▸ What this task involves: One part of the entries below is wanted: the lines from the one containing "## 5.5 对流行方法学的评论" through the one containing "a verified mark". Write those out exactly and nothing else.

▸ Available data:
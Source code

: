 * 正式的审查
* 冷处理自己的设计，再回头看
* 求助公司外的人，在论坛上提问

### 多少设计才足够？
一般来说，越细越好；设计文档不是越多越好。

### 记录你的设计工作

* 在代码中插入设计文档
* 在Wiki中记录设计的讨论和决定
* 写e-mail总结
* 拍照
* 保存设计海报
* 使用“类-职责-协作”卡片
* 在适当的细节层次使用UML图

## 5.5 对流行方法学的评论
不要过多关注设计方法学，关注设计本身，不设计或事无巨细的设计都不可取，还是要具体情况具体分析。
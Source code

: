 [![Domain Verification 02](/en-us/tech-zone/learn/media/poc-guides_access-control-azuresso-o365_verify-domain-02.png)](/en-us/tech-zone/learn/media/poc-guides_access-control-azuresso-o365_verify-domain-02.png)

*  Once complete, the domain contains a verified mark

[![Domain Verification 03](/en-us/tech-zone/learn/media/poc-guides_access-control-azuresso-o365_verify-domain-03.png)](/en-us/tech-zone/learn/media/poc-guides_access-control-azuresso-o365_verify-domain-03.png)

==

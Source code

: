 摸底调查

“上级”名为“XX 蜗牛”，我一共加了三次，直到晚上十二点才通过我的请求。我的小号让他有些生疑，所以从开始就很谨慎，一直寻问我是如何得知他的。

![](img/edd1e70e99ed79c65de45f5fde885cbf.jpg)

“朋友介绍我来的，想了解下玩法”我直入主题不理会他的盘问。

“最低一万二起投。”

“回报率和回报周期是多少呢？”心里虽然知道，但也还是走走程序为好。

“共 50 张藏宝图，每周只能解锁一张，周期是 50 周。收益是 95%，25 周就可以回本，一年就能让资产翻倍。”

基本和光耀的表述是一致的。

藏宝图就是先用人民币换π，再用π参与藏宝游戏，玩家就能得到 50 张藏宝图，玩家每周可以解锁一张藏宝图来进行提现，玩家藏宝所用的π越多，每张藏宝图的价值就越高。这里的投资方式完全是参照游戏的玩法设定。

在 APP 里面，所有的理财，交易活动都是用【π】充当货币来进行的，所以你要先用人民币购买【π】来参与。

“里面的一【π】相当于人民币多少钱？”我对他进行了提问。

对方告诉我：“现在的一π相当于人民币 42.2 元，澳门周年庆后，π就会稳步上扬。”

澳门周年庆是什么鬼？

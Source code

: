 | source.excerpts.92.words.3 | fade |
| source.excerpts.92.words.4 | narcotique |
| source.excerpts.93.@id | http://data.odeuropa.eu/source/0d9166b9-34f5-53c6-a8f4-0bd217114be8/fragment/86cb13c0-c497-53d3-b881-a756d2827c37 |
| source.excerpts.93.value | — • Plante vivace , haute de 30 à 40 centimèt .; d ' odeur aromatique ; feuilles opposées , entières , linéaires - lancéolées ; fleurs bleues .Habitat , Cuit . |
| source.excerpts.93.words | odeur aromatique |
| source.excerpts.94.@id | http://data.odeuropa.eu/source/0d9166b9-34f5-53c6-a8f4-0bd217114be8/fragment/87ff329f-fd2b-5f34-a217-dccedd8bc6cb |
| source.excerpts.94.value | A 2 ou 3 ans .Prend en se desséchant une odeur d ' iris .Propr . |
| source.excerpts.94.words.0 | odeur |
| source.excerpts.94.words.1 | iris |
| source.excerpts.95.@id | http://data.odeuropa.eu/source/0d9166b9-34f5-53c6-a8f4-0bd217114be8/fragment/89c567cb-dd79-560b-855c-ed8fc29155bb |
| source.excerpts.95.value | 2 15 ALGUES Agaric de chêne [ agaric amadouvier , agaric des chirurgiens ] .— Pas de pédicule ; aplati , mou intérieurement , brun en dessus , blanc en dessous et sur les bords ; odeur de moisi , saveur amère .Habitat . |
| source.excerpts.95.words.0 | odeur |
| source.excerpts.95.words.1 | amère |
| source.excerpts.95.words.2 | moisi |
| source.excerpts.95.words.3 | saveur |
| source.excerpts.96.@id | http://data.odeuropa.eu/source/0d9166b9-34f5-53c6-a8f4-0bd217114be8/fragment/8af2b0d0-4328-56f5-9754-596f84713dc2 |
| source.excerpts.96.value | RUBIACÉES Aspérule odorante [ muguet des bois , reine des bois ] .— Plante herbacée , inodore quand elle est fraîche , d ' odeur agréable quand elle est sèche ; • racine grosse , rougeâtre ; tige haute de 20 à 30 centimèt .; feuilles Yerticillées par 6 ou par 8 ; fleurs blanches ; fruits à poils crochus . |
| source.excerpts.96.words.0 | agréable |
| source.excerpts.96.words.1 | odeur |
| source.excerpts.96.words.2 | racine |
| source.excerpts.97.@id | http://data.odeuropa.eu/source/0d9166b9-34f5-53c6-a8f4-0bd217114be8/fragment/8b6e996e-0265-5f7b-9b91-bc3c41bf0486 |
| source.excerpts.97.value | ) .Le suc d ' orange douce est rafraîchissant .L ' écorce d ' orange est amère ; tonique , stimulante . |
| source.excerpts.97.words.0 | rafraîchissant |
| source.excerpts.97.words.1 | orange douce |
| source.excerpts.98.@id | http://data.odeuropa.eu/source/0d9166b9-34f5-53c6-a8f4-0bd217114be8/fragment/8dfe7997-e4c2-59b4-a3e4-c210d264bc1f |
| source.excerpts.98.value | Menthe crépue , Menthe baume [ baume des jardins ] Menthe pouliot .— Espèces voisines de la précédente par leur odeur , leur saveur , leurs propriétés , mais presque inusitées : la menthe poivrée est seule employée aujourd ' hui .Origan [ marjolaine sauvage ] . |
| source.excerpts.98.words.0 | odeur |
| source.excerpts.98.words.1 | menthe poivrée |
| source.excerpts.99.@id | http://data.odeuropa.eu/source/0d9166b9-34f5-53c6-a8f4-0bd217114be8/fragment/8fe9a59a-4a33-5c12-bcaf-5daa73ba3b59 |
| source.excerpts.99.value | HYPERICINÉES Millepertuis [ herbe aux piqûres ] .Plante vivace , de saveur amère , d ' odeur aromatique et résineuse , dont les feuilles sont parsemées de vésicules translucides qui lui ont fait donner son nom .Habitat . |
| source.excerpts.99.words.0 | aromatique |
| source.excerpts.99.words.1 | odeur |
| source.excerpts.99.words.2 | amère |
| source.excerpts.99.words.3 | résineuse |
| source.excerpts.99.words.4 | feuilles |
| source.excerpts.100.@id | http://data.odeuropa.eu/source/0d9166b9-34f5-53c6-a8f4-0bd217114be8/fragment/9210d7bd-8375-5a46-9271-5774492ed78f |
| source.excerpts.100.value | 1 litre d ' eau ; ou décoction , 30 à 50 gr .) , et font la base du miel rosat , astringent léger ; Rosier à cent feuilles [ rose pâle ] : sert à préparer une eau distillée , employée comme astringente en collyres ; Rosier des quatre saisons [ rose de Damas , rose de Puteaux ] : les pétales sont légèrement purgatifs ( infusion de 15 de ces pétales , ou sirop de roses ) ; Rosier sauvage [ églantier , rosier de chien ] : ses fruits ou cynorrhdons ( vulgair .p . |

▸ Answer to the problem:
## 5.5 对流行方法学的评论
不要过多关注设计方法学，关注设计本身，不设计或事无巨细的设计都不可取，还是要具体情况具体分析。
Source code

: [![Domain Verification 02](/en-us/tech-zone/learn/media/poc-guides_access-control-azuresso-o365_verify-domain-02.png)](/en-us/tech-zone/learn/media/poc-guides_access-control-azuresso-o365_verify-domain-02.png)

*  Once complete, the domain contains a verified mark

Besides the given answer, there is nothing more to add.